- Work to be completed -
Where the material below has a line containing "e3 Qb8 N1e2", start repeating exactly, and keep going through the line containing "dxc4 bxc4 Nxc4", with no other lines.

- Opening Delimiter -

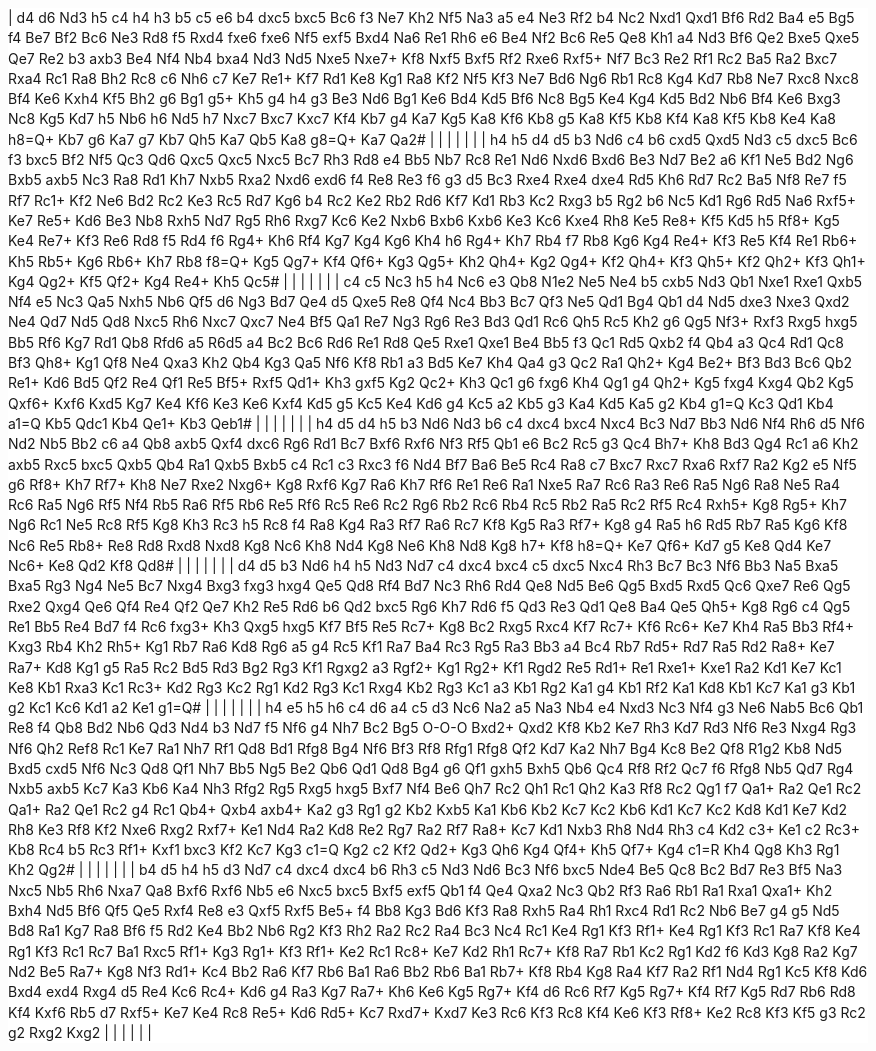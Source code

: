 | d4 d6 Nd3 h5 c4 h4 h3 b5 c5 e6 b4 dxc5 bxc5 Bc6 f3 Ne7 Kh2 Nf5 Na3 a5 e4 Ne3 Rf2 b4 Nc2 Nxd1 Qxd1 Bf6 Rd2 Ba4 e5 Bg5 f4 Be7 Bf2 Bc6 Ne3 Rd8 f5 Rxd4 fxe6 fxe6 Nf5 exf5 Bxd4 Na6 Re1 Rh6 e6 Be4 Nf2 Bc6 Re5 Qe8 Kh1 a4 Nd3 Bf6 Qe2 Bxe5 Qxe5 Qe7 Re2 b3 axb3 Be4 Nf4 Nb4 bxa4 Nd3 Nd5 Nxe5 Nxe7+ Kf8 Nxf5 Bxf5 Rf2 Rxe6 Rxf5+ Nf7 Bc3 Re2 Rf1 Rc2 Ba5 Ra2 Bxc7 Rxa4 Rc1 Ra8 Bh2 Rc8 c6 Nh6 c7 Ke7 Re1+ Kf7 Rd1 Ke8 Kg1 Ra8 Kf2 Nf5 Kf3 Ne7 Bd6 Ng6 Rb1 Rc8 Kg4 Kd7 Rb8 Ne7 Rxc8 Nxc8 Bf4 Ke6 Kxh4 Kf5 Bh2 g6 Bg1 g5+ Kh5 g4 h4 g3 Be3 Nd6 Bg1 Ke6 Bd4 Kd5 Bf6 Nc8 Bg5 Ke4 Kg4 Kd5 Bd2 Nb6 Bf4 Ke6 Bxg3 Nc8 Kg5 Kd7 h5 Nb6 h6 Nd5 h7 Nxc7 Bxc7 Kxc7 Kf4 Kb7 g4 Ka7 Kg5 Ka8 Kf6 Kb8 g5 Ka8 Kf5 Kb8 Kf4 Ka8 Kf5 Kb8 Ke4 Ka8 h8=Q+ Kb7 g6 Ka7 g7 Kb7 Qh5 Ka7 Qb5 Ka8 g8=Q+ Ka7 Qa2# |  |  |  |  |  |
| h4 h5 d4 d5 b3 Nd6 c4 b6 cxd5 Qxd5 Nd3 c5 dxc5 Bc6 f3 bxc5 Bf2 Nf5 Qc3 Qd6 Qxc5 Qxc5 Nxc5 Bc7 Rh3 Rd8 e4 Bb5 Nb7 Rc8 Re1 Nd6 Nxd6 Bxd6 Be3 Nd7 Be2 a6 Kf1 Ne5 Bd2 Ng6 Bxb5 axb5 Nc3 Ra8 Rd1 Kh7 Nxb5 Rxa2 Nxd6 exd6 f4 Re8 Re3 f6 g3 d5 Bc3 Rxe4 Rxe4 dxe4 Rd5 Kh6 Rd7 Rc2 Ba5 Nf8 Re7 f5 Rf7 Rc1+ Kf2 Ne6 Bd2 Rc2 Ke3 Rc5 Rd7 Kg6 b4 Rc2 Ke2 Rb2 Rd6 Kf7 Kd1 Rb3 Kc2 Rxg3 b5 Rg2 b6 Nc5 Kd1 Rg6 Rd5 Na6 Rxf5+ Ke7 Re5+ Kd6 Be3 Nb8 Rxh5 Nd7 Rg5 Rh6 Rxg7 Kc6 Ke2 Nxb6 Bxb6 Kxb6 Ke3 Kc6 Kxe4 Rh8 Ke5 Re8+ Kf5 Kd5 h5 Rf8+ Kg5 Ke4 Re7+ Kf3 Re6 Rd8 f5 Rd4 f6 Rg4+ Kh6 Rf4 Kg7 Kg4 Kg6 Kh4 h6 Rg4+ Kh7 Rb4 f7 Rb8 Kg6 Kg4 Re4+ Kf3 Re5 Kf4 Re1 Rb6+ Kh5 Rb5+ Kg6 Rb6+ Kh7 Rb8 f8=Q+ Kg5 Qg7+ Kf4 Qf6+ Kg3 Qg5+ Kh2 Qh4+ Kg2 Qg4+ Kf2 Qh4+ Kf3 Qh5+ Kf2 Qh2+ Kf3 Qh1+ Kg4 Qg2+ Kf5 Qf2+ Kg4 Re4+ Kh5 Qc5# |  |  |  |  |  |
| c4 c5 Nc3 h5 h4 Nc6 e3 Qb8 N1e2 Ne5 Ne4 b5 cxb5 Nd3 Qb1 Nxe1 Rxe1 Qxb5 Nf4 e5 Nc3 Qa5 Nxh5 Nb6 Qf5 d6 Ng3 Bd7 Qe4 d5 Qxe5 Re8 Qf4 Nc4 Bb3 Bc7 Qf3 Ne5 Qd1 Bg4 Qb1 d4 Nd5 dxe3 Nxe3 Qxd2 Ne4 Qd7 Nd5 Qd8 Nxc5 Rh6 Nxc7 Qxc7 Ne4 Bf5 Qa1 Re7 Ng3 Rg6 Re3 Bd3 Qd1 Rc6 Qh5 Rc5 Kh2 g6 Qg5 Nf3+ Rxf3 Rxg5 hxg5 Bb5 Rf6 Kg7 Rd1 Qb8 Rfd6 a5 R6d5 a4 Bc2 Bc6 Rd6 Re1 Rd8 Qe5 Rxe1 Qxe1 Be4 Bb5 f3 Qc1 Rd5 Qxb2 f4 Qb4 a3 Qc4 Rd1 Qc8 Bf3 Qh8+ Kg1 Qf8 Ne4 Qxa3 Kh2 Qb4 Kg3 Qa5 Nf6 Kf8 Rb1 a3 Bd5 Ke7 Kh4 Qa4 g3 Qc2 Ra1 Qh2+ Kg4 Be2+ Bf3 Bd3 Bc6 Qb2 Re1+ Kd6 Bd5 Qf2 Re4 Qf1 Re5 Bf5+ Rxf5 Qd1+ Kh3 gxf5 Kg2 Qc2+ Kh3 Qc1 g6 fxg6 Kh4 Qg1 g4 Qh2+ Kg5 fxg4 Kxg4 Qb2 Kg5 Qxf6+ Kxf6 Kxd5 Kg7 Ke4 Kf6 Ke3 Ke6 Kxf4 Kd5 g5 Kc5 Ke4 Kd6 g4 Kc5 a2 Kb5 g3 Ka4 Kd5 Ka5 g2 Kb4 g1=Q Kc3 Qd1 Kb4 a1=Q Kb5 Qdc1 Kb4 Qe1+ Kb3 Qeb1# |  |  |  |  |  |
| h4 d5 d4 h5 b3 Nd6 Nd3 b6 c4 dxc4 bxc4 Nxc4 Bc3 Nd7 Bb3 Nd6 Nf4 Rh6 d5 Nf6 Nd2 Nb5 Bb2 c6 a4 Qb8 axb5 Qxf4 dxc6 Rg6 Rd1 Bc7 Bxf6 Rxf6 Nf3 Rf5 Qb1 e6 Bc2 Rc5 g3 Qc4 Bh7+ Kh8 Bd3 Qg4 Rc1 a6 Kh2 axb5 Rxc5 bxc5 Qxb5 Qb4 Ra1 Qxb5 Bxb5 c4 Rc1 c3 Rxc3 f6 Nd4 Bf7 Ba6 Be5 Rc4 Ra8 c7 Bxc7 Rxc7 Rxa6 Rxf7 Ra2 Kg2 e5 Nf5 g6 Rf8+ Kh7 Rf7+ Kh8 Ne7 Rxe2 Nxg6+ Kg8 Rxf6 Kg7 Ra6 Kh7 Rf6 Re1 Re6 Ra1 Nxe5 Ra7 Rc6 Ra3 Re6 Ra5 Ng6 Ra8 Ne5 Ra4 Rc6 Ra5 Ng6 Rf5 Nf4 Rb5 Ra6 Rf5 Rb6 Re5 Rf6 Rc5 Re6 Rc2 Rg6 Rb2 Rc6 Rb4 Rc5 Rb2 Ra5 Rc2 Rf5 Rc4 Rxh5+ Kg8 Rg5+ Kh7 Ng6 Rc1 Ne5 Rc8 Rf5 Kg8 Kh3 Rc3 h5 Rc8 f4 Ra8 Kg4 Ra3 Rf7 Ra6 Rc7 Kf8 Kg5 Ra3 Rf7+ Kg8 g4 Ra5 h6 Rd5 Rb7 Ra5 Kg6 Kf8 Nc6 Re5 Rb8+ Re8 Rd8 Rxd8 Nxd8 Kg8 Nc6 Kh8 Nd4 Kg8 Ne6 Kh8 Nd8 Kg8 h7+ Kf8 h8=Q+ Ke7 Qf6+ Kd7 g5 Ke8 Qd4 Ke7 Nc6+ Ke8 Qd2 Kf8 Qd8# |  |  |  |  |  |
| d4 d5 b3 Nd6 h4 h5 Nd3 Nd7 c4 dxc4 bxc4 c5 dxc5 Nxc4 Rh3 Bc7 Bc3 Nf6 Bb3 Na5 Bxa5 Bxa5 Rg3 Ng4 Ne5 Bc7 Nxg4 Bxg3 fxg3 hxg4 Qe5 Qd8 Rf4 Bd7 Nc3 Rh6 Rd4 Qe8 Nd5 Be6 Qg5 Bxd5 Rxd5 Qc6 Qxe7 Re6 Qg5 Rxe2 Qxg4 Qe6 Qf4 Re4 Qf2 Qe7 Kh2 Re5 Rd6 b6 Qd2 bxc5 Rg6 Kh7 Rd6 f5 Qd3 Re3 Qd1 Qe8 Ba4 Qe5 Qh5+ Kg8 Rg6 c4 Qg5 Re1 Bb5 Re4 Bd7 f4 Rc6 fxg3+ Kh3 Qxg5 hxg5 Kf7 Bf5 Re5 Rc7+ Kg8 Bc2 Rxg5 Rxc4 Kf7 Rc7+ Kf6 Rc6+ Ke7 Kh4 Ra5 Bb3 Rf4+ Kxg3 Rb4 Kh2 Rh5+ Kg1 Rb7 Ra6 Kd8 Rg6 a5 g4 Rc5 Kf1 Ra7 Ba4 Rc3 Rg5 Ra3 Bb3 a4 Bc4 Rb7 Rd5+ Rd7 Ra5 Rd2 Ra8+ Ke7 Ra7+ Kd8 Kg1 g5 Ra5 Rc2 Bd5 Rd3 Bg2 Rg3 Kf1 Rgxg2 a3 Rgf2+ Kg1 Rg2+ Kf1 Rgd2 Re5 Rd1+ Re1 Rxe1+ Kxe1 Ra2 Kd1 Ke7 Kc1 Ke8 Kb1 Rxa3 Kc1 Rc3+ Kd2 Rg3 Kc2 Rg1 Kd2 Rg3 Kc1 Rxg4 Kb2 Rg3 Kc1 a3 Kb1 Rg2 Ka1 g4 Kb1 Rf2 Ka1 Kd8 Kb1 Kc7 Ka1 g3 Kb1 g2 Kc1 Kc6 Kd1 a2 Ke1 g1=Q# |  |  |  |  |  |
| h4 e5 h5 h6 c4 d6 a4 c5 d3 Nc6 Na2 a5 Na3 Nb4 e4 Nxd3 Nc3 Nf4 g3 Ne6 Nab5 Bc6 Qb1 Re8 f4 Qb8 Bd2 Nb6 Qd3 Nd4 b3 Nd7 f5 Nf6 g4 Nh7 Bc2 Bg5 O-O-O Bxd2+ Qxd2 Kf8 Kb2 Ke7 Rh3 Kd7 Rd3 Nf6 Re3 Nxg4 Rg3 Nf6 Qh2 Ref8 Rc1 Ke7 Ra1 Nh7 Rf1 Qd8 Bd1 Rfg8 Bg4 Nf6 Bf3 Rf8 Rfg1 Rfg8 Qf2 Kd7 Ka2 Nh7 Bg4 Kc8 Be2 Qf8 R1g2 Kb8 Nd5 Bxd5 cxd5 Nf6 Nc3 Qd8 Qf1 Nh7 Bb5 Ng5 Be2 Qb6 Qd1 Qd8 Bg4 g6 Qf1 gxh5 Bxh5 Qb6 Qc4 Rf8 Rf2 Qc7 f6 Rfg8 Nb5 Qd7 Rg4 Nxb5 axb5 Kc7 Ka3 Kb6 Ka4 Nh3 Rfg2 Rg5 Rxg5 hxg5 Bxf7 Nf4 Be6 Qh7 Rc2 Qh1 Rc1 Qh2 Ka3 Rf8 Rc2 Qg1 f7 Qa1+ Ra2 Qe1 Rc2 Qa1+ Ra2 Qe1 Rc2 g4 Rc1 Qb4+ Qxb4 axb4+ Ka2 g3 Rg1 g2 Kb2 Kxb5 Ka1 Kb6 Kb2 Kc7 Kc2 Kb6 Kd1 Kc7 Kc2 Kd8 Kd1 Ke7 Kd2 Rh8 Ke3 Rf8 Kf2 Nxe6 Rxg2 Rxf7+ Ke1 Nd4 Ra2 Kd8 Re2 Rg7 Ra2 Rf7 Ra8+ Kc7 Kd1 Nxb3 Rh8 Nd4 Rh3 c4 Kd2 c3+ Ke1 c2 Rc3+ Kb8 Rc4 b5 Rc3 Rf1+ Kxf1 bxc3 Kf2 Kc7 Kg3 c1=Q Kg2 c2 Kf2 Qd2+ Kg3 Qh6 Kg4 Qf4+ Kh5 Qf7+ Kg4 c1=R Kh4 Qg8 Kh3 Rg1 Kh2 Qg2# |  |  |  |  |  |
| b4 d5 h4 h5 d3 Nd7 c4 dxc4 dxc4 b6 Rh3 c5 Nd3 Nd6 Bc3 Nf6 bxc5 Nde4 Be5 Qc8 Bc2 Bd7 Re3 Bf5 Na3 Nxc5 Nb5 Rh6 Nxa7 Qa8 Bxf6 Rxf6 Nb5 e6 Nxc5 bxc5 Bxf5 exf5 Qb1 f4 Qe4 Qxa2 Nc3 Qb2 Rf3 Ra6 Rb1 Ra1 Rxa1 Qxa1+ Kh2 Bxh4 Nd5 Bf6 Qf5 Qe5 Rxf4 Re8 e3 Qxf5 Rxf5 Be5+ f4 Bb8 Kg3 Bd6 Kf3 Ra8 Rxh5 Ra4 Rh1 Rxc4 Rd1 Rc2 Nb6 Be7 g4 g5 Nd5 Bd8 Ra1 Kg7 Ra8 Bf6 f5 Rd2 Ke4 Bb2 Nb6 Rg2 Kf3 Rh2 Ra2 Rc2 Ra4 Bc3 Nc4 Rc1 Ke4 Rg1 Kf3 Rf1+ Ke4 Rg1 Kf3 Rc1 Ra7 Kf8 Ke4 Rg1 Kf3 Rc1 Rc7 Ba1 Rxc5 Rf1+ Kg3 Rg1+ Kf3 Rf1+ Ke2 Rc1 Rc8+ Ke7 Kd2 Rh1 Rc7+ Kf8 Ra7 Rb1 Kc2 Rg1 Kd2 f6 Kd3 Kg8 Ra2 Kg7 Nd2 Be5 Ra7+ Kg8 Nf3 Rd1+ Kc4 Bb2 Ra6 Kf7 Rb6 Ba1 Ra6 Bb2 Rb6 Ba1 Rb7+ Kf8 Rb4 Kg8 Ra4 Kf7 Ra2 Rf1 Nd4 Rg1 Kc5 Kf8 Kd6 Bxd4 exd4 Rxg4 d5 Re4 Kc6 Rc4+ Kd6 g4 Ra3 Kg7 Ra7+ Kh6 Ke6 Kg5 Rg7+ Kf4 d6 Rc6 Rf7 Kg5 Rg7+ Kf4 Rf7 Kg5 Rd7 Rb6 Rd8 Kf4 Kxf6 Rb5 d7 Rxf5+ Ke7 Ke4 Rc8 Re5+ Kd6 Rd5+ Kc7 Rxd7+ Kxd7 Ke3 Rc6 Kf3 Rc8 Kf4 Ke6 Kf3 Rf8+ Ke2 Rc8 Kf3 Kf5 g3 Rc2 g2 Rxg2 Kxg2 |  |  |  |  |  |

- Closing Delimiter -

- Reply to the exercise -
| c4 c5 Nc3 h5 h4 Nc6 e3 Qb8 N1e2 Ne5 Ne4 b5 cxb5 Nd3 Qb1 Nxe1 Rxe1 Qxb5 Nf4 e5 Nc3 Qa5 Nxh5 Nb6 Qf5 d6 Ng3 Bd7 Qe4 d5 Qxe5 Re8 Qf4 Nc4 Bb3 Bc7 Qf3 Ne5 Qd1 Bg4 Qb1 d4 Nd5 dxe3 Nxe3 Qxd2 Ne4 Qd7 Nd5 Qd8 Nxc5 Rh6 Nxc7 Qxc7 Ne4 Bf5 Qa1 Re7 Ng3 Rg6 Re3 Bd3 Qd1 Rc6 Qh5 Rc5 Kh2 g6 Qg5 Nf3+ Rxf3 Rxg5 hxg5 Bb5 Rf6 Kg7 Rd1 Qb8 Rfd6 a5 R6d5 a4 Bc2 Bc6 Rd6 Re1 Rd8 Qe5 Rxe1 Qxe1 Be4 Bb5 f3 Qc1 Rd5 Qxb2 f4 Qb4 a3 Qc4 Rd1 Qc8 Bf3 Qh8+ Kg1 Qf8 Ne4 Qxa3 Kh2 Qb4 Kg3 Qa5 Nf6 Kf8 Rb1 a3 Bd5 Ke7 Kh4 Qa4 g3 Qc2 Ra1 Qh2+ Kg4 Be2+ Bf3 Bd3 Bc6 Qb2 Re1+ Kd6 Bd5 Qf2 Re4 Qf1 Re5 Bf5+ Rxf5 Qd1+ Kh3 gxf5 Kg2 Qc2+ Kh3 Qc1 g6 fxg6 Kh4 Qg1 g4 Qh2+ Kg5 fxg4 Kxg4 Qb2 Kg5 Qxf6+ Kxf6 Kxd5 Kg7 Ke4 Kf6 Ke3 Ke6 Kxf4 Kd5 g5 Kc5 Ke4 Kd6 g4 Kc5 a2 Kb5 g3 Ka4 Kd5 Ka5 g2 Kb4 g1=Q Kc3 Qd1 Kb4 a1=Q Kb5 Qdc1 Kb4 Qe1+ Kb3 Qeb1# |  |  |  |  |  |
| h4 d5 d4 h5 b3 Nd6 Nd3 b6 c4 dxc4 bxc4 Nxc4 Bc3 Nd7 Bb3 Nd6 Nf4 Rh6 d5 Nf6 Nd2 Nb5 Bb2 c6 a4 Qb8 axb5 Qxf4 dxc6 Rg6 Rd1 Bc7 Bxf6 Rxf6 Nf3 Rf5 Qb1 e6 Bc2 Rc5 g3 Qc4 Bh7+ Kh8 Bd3 Qg4 Rc1 a6 Kh2 axb5 Rxc5 bxc5 Qxb5 Qb4 Ra1 Qxb5 Bxb5 c4 Rc1 c3 Rxc3 f6 Nd4 Bf7 Ba6 Be5 Rc4 Ra8 c7 Bxc7 Rxc7 Rxa6 Rxf7 Ra2 Kg2 e5 Nf5 g6 Rf8+ Kh7 Rf7+ Kh8 Ne7 Rxe2 Nxg6+ Kg8 Rxf6 Kg7 Ra6 Kh7 Rf6 Re1 Re6 Ra1 Nxe5 Ra7 Rc6 Ra3 Re6 Ra5 Ng6 Ra8 Ne5 Ra4 Rc6 Ra5 Ng6 Rf5 Nf4 Rb5 Ra6 Rf5 Rb6 Re5 Rf6 Rc5 Re6 Rc2 Rg6 Rb2 Rc6 Rb4 Rc5 Rb2 Ra5 Rc2 Rf5 Rc4 Rxh5+ Kg8 Rg5+ Kh7 Ng6 Rc1 Ne5 Rc8 Rf5 Kg8 Kh3 Rc3 h5 Rc8 f4 Ra8 Kg4 Ra3 Rf7 Ra6 Rc7 Kf8 Kg5 Ra3 Rf7+ Kg8 g4 Ra5 h6 Rd5 Rb7 Ra5 Kg6 Kf8 Nc6 Re5 Rb8+ Re8 Rd8 Rxd8 Nxd8 Kg8 Nc6 Kh8 Nd4 Kg8 Ne6 Kh8 Nd8 Kg8 h7+ Kf8 h8=Q+ Ke7 Qf6+ Kd7 g5 Ke8 Qd4 Ke7 Nc6+ Ke8 Qd2 Kf8 Qd8# |  |  |  |  |  |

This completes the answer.